• [RECORDS TO PROCESS]:
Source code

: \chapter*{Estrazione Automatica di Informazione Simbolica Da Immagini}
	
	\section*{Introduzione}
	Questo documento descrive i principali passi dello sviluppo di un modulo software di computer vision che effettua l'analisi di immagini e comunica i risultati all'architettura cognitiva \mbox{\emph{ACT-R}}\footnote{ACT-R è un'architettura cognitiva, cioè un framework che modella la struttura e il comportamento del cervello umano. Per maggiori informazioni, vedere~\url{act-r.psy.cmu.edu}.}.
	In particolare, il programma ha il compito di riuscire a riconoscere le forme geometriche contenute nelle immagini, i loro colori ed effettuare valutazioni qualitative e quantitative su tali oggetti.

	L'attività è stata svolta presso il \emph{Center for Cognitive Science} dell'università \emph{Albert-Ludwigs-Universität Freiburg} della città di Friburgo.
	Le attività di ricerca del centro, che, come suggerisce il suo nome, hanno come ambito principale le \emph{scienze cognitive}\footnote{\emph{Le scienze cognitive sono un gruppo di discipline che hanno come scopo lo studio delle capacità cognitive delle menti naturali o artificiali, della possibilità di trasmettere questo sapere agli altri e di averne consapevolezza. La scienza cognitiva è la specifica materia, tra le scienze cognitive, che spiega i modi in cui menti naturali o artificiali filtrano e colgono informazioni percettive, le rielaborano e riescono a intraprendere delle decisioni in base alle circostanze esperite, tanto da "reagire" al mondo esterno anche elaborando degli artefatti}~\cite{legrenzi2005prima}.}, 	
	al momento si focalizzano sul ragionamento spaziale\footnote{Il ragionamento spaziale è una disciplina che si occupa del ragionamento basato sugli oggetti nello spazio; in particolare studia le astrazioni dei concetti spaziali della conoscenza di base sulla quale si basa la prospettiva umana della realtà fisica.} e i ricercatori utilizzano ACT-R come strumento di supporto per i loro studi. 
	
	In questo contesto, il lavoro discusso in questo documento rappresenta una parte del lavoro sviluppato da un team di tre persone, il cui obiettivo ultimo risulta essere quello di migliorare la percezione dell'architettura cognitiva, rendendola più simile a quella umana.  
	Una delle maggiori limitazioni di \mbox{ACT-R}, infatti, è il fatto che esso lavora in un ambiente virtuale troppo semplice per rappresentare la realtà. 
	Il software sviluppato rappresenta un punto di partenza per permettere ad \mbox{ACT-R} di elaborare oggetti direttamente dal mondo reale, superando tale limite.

• [TASK TO CARRY OUT]: Print all records shown above, word for word.

• [ANSWER AREA]:
Source code

: \chapter*{Estrazione Automatica di Informazione Simbolica Da Immagini}
	
	\section*{Introduzione}
	Questo documento descrive i principali passi dello sviluppo di un modulo software di computer vision che effettua l'analisi di immagini e comunica i risultati all'architettura cognitiva \mbox{\emph{ACT-R}}\footnote{ACT-R è un'architettura cognitiva, cioè un framework che modella la struttura e il comportamento del cervello umano. Per maggiori informazioni, vedere~\url{act-r.psy.cmu.edu}.}.
	In particolare, il programma ha il compito di riuscire a riconoscere le forme geometriche contenute nelle immagini, i loro colori ed effettuare valutazioni qualitative e quantitative su tali oggetti.

	L'attività è stata svolta presso il \emph{Center for Cognitive Science} dell'università \emph{Albert-Ludwigs-Universität Freiburg} della città di Friburgo.
	Le attività di ricerca del centro, che, come suggerisce il suo nome, hanno come ambito principale le \emph{scienze cognitive}\footnote{\emph{Le scienze cognitive sono un gruppo di discipline che hanno come scopo lo studio delle capacità cognitive delle menti naturali o artificiali, della possibilità di trasmettere questo sapere agli altri e di averne consapevolezza. La scienza cognitiva è la specifica materia, tra le scienze cognitive, che spiega i modi in cui menti naturali o artificiali filtrano e colgono informazioni percettive, le rielaborano e riescono a intraprendere delle decisioni in base alle circostanze esperite, tanto da "reagire" al mondo esterno anche elaborando degli artefatti}~\cite{legrenzi2005prima}.}, 	
	al momento si focalizzano sul ragionamento spaziale\footnote{Il ragionamento spaziale è una disciplina che si occupa del ragionamento basato sugli oggetti nello spazio; in particolare studia le astrazioni dei concetti spaziali della conoscenza di base sulla quale si basa la prospettiva umana della realtà fisica.} e i ricercatori utilizzano ACT-R come strumento di supporto per i loro studi. 
	
	In questo contesto, il lavoro discusso in questo documento rappresenta una parte del lavoro sviluppato da un team di tre persone, il cui obiettivo ultimo risulta essere quello di migliorare la percezione dell'architettura cognitiva, rendendola più simile a quella umana.  
	Una delle maggiori limitazioni di \mbox{ACT-R}, infatti, è il fatto che esso lavora in un ambiente virtuale troppo semplice per rappresentare la realtà. 
	Il software sviluppato rappresenta un punto di partenza per permettere ad \mbox{ACT-R} di elaborare oggetti direttamente dal mondo reale, superando tale limite.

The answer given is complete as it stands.